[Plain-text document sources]
● ● ● ● ●

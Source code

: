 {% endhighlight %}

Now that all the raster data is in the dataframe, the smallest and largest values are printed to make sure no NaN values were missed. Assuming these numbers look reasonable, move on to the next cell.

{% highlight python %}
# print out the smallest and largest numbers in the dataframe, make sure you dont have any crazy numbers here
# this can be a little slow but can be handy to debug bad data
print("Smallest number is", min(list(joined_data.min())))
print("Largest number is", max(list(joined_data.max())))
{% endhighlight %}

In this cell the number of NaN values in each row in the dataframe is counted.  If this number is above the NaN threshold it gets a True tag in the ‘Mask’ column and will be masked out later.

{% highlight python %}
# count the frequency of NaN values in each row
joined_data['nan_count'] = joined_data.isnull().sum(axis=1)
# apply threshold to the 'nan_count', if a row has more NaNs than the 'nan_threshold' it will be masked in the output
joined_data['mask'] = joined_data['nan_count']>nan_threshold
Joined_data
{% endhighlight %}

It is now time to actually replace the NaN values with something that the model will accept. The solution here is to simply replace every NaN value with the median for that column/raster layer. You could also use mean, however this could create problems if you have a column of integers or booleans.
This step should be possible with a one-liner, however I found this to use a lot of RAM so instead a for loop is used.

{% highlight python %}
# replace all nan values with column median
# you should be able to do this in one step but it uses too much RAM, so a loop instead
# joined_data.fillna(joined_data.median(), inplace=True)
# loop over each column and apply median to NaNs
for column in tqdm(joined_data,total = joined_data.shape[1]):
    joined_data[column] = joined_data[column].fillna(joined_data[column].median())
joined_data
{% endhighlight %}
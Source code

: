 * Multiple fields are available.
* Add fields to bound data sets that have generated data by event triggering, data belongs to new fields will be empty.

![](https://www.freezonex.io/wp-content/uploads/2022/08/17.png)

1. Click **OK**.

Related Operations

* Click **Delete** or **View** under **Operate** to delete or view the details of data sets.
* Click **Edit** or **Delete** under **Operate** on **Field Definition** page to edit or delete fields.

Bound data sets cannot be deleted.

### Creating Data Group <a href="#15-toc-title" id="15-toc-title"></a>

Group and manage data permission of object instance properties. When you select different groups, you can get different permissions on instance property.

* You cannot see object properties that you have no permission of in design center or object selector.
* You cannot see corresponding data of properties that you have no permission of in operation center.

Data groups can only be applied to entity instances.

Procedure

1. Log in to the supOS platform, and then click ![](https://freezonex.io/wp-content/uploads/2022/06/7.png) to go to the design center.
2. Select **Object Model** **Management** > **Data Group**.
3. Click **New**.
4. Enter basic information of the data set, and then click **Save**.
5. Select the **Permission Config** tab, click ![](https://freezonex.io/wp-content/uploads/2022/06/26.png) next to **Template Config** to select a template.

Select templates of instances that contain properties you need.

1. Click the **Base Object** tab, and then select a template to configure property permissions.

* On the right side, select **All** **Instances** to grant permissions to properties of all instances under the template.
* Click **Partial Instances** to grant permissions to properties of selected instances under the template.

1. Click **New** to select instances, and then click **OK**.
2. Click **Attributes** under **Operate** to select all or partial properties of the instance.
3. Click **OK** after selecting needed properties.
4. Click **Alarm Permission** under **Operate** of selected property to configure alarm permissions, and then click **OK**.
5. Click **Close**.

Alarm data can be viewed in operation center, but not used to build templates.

● ● ● ● ●

EXERCISE
Line count for the word "freezonex": give the number of lines in the entries above that contain it, and nothing more.

RESPONSE AREA
3